Mme Éliane Assassi. Monsieur le président, monsieur le ministre, monsieur le secrétaire d’État, mes chers collègues, comme l’a dit justement ma collègue Nicole Borvo-Cohen Seat, votre réforme représente un véritable coup de force contre l’institution parlementaire, contre les départements et les régions, et contre les citoyens.
Vous avez décidé d’en finir avec ce particularisme français qu’est la proximité de centaines de milliers d’élus au service et au contact des citoyens.

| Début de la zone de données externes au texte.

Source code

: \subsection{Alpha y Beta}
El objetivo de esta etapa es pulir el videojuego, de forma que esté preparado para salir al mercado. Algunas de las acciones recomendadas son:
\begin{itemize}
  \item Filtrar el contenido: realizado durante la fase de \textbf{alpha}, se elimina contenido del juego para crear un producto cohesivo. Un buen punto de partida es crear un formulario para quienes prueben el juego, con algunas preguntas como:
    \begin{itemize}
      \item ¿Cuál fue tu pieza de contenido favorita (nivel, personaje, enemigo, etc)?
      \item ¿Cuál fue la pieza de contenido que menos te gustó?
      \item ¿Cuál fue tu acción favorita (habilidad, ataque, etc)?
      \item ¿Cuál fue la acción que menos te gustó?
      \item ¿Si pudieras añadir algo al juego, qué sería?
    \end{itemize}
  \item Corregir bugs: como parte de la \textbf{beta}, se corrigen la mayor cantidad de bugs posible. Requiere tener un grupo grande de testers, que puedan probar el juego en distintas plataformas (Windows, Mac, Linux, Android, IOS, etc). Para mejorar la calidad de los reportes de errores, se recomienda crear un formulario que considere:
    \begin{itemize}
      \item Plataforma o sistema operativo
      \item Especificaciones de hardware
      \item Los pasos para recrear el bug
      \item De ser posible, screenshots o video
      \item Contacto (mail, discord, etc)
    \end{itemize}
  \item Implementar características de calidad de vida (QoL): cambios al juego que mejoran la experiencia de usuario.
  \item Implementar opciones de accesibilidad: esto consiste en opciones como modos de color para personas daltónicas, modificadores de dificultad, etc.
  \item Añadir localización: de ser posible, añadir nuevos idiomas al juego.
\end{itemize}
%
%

Le texte qui nous est soumis, intitulé – pour ne pas froisser ! – « Projet de loi organisant la concomitance des renouvellements des conseils généraux et des conseils régionaux » vise à réduire les mandats des conseillers régionaux, qui seront élus en mars prochain, et des conseillers généraux, qui seront élus en mars 2011.

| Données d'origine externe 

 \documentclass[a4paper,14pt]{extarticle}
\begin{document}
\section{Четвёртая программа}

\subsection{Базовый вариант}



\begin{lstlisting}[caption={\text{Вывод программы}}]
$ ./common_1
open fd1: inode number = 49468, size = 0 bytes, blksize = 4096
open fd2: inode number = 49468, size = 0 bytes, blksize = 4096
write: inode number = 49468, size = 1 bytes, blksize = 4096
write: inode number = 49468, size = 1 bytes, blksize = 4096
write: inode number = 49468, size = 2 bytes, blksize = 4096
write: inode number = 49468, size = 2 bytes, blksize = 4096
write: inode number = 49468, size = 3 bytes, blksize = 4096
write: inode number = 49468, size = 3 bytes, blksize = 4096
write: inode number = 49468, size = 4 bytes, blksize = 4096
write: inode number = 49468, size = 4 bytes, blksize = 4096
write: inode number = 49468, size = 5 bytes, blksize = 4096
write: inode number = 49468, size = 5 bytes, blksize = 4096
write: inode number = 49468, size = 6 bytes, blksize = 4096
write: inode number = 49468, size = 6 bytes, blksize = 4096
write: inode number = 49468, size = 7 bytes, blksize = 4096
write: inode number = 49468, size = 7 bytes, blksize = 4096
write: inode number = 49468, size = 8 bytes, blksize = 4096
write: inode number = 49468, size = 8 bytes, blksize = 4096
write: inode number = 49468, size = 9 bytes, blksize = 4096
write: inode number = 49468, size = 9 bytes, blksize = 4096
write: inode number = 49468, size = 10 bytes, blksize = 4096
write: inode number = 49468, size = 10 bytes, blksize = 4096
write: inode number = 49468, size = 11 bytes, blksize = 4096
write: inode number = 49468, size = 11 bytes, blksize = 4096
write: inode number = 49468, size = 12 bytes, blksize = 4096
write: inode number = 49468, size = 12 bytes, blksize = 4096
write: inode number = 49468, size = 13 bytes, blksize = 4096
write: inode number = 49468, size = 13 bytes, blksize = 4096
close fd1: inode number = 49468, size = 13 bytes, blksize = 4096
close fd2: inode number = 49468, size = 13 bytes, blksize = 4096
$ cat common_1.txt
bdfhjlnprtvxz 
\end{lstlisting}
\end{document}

Mais personne n’est dupe : ce texte anticipe, au mépris du Parlement, la réforme des collectivités territoriales, qui prévoit, entre autres, la création de conseillers territoriaux. J’invite donc celles et ceux qui, sans état d’âme, osent encore nous dire qu’il n’y a là aucun lien, à faire preuve d’un peu plus d’honnêteté. Bien évidemment, ce lien existe ! Sinon, pourquoi proposer cette procédure accélérée, sauf à entériner par avance la création des conseillers territoriaux ?

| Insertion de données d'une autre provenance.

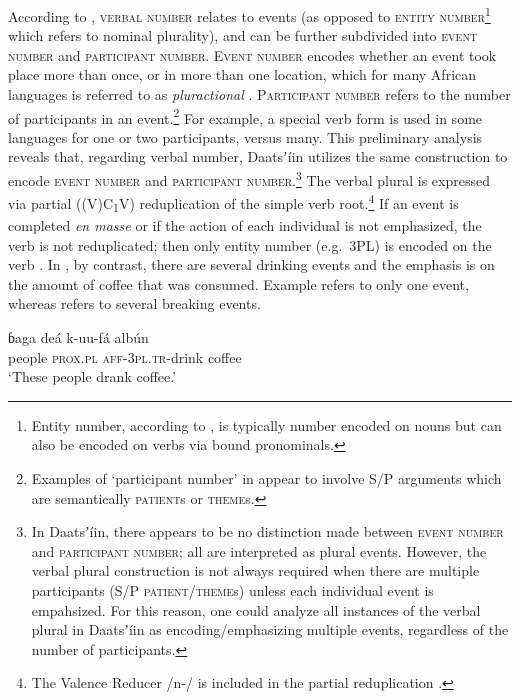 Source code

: \documentclass[output=paper]{langsci/langscibook}
\begin{document}
According to \citet[246-249]{Corbett2000}, \textsc{verbal number} relates to events (as opposed to \textsc{entity number}\footnote{Entity number, according to \citet{Corbett2000}, is typically number encoded on nouns but can also be encoded on verbs via bound pronominals.} which refers to nominal plurality), and can be further subdivided into \textsc{event number} and \textsc{participant number}. \textsc{Event number} encodes whether an event took place more than once, or in more than one location, which for many African languages is referred to as \textit{pluractional} \citep[243]{Corbett2000}. \textsc{Participant number} refers to the number of participants in an event.\footnote{Examples of ‘participant number’ in \citet[247-8]{Corbett2000} appear to involve S/P arguments which are semantically \textsc{patient}s or \textsc{theme}s.} For example, a special verb form is used in some languages for one or two participants, versus many. This preliminary analysis reveals that, regarding verbal number, Daatsʼ\'{i}in utilizes the same construction to encode \textsc{event number} and \textsc{participant number}.\footnote{In Daatsʼ\'{i}in, there appears to be no distinction made between \textsc{event number }and \textsc{participant number}; all are interpreted as plural events. However, the verbal plural construction is not always required when there are multiple participants (S/P \textsc{patient}/\textsc{theme}s) unless each individual event is empahsized. For this reason, one could analyze all instances of the verbal plural in Daatsʼ\'{i}in as encoding/emphasizing multiple events, regardless of the number of participants.} The verbal plural is expressed via partial ((V)C\textsubscript{1}V) reduplication of the simple verb root.\footnote{The Valence Reducer /n-/ is included in the partial reduplication .} If an event is completed \textit{en masse} or if the action of each individual is not emphasized, the verb is not reduplicated; then only entity number (e.g.\ 3PL) is encoded on the verb . In , by contrast, there are several drinking events and the emphasis is on the amount of coffee that was consumed. Example  refers to only one event, whereas  refers to several breaking events. 

\ea\label{ex:ahlandc:36}
\gll
ɓaga  de\'{a}  k-uu-f\'{a}                   alb\'{u}n \\
people \textsc{prox.pl}  \textsc{aff-3pl.tr}{}-drink   coffee \\
\glt
‘These people drank coffee.’
\z
\end{document}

Pour imposer votre projet de loi, vous usez aussi d’un certain nombre d’arguments, que je veux ici faire tomber.
Tout d’abord, les élus coûteraient trop cher, et il faudrait donc en réduire le nombre. Je ne reviendrai pas ici, à titre de comparaison, sur les cadeaux fiscaux offerts par votre majorité à ceux qui détiennent déjà beaucoup trop de richesses. De toute évidence, là encore, vous n’avez pas beaucoup d’états d’âme.
Soyons un peu sérieux ! L’énorme majorité des 500 000 élus sont des bénévoles, et il faut rendre hommage à la fois à leur dévouement et au rôle fondamental qu’ils jouent dans l’exercice de la démocratie. (Applaudissements sur les travées du groupe CRC-SPG et du groupe socialiste.)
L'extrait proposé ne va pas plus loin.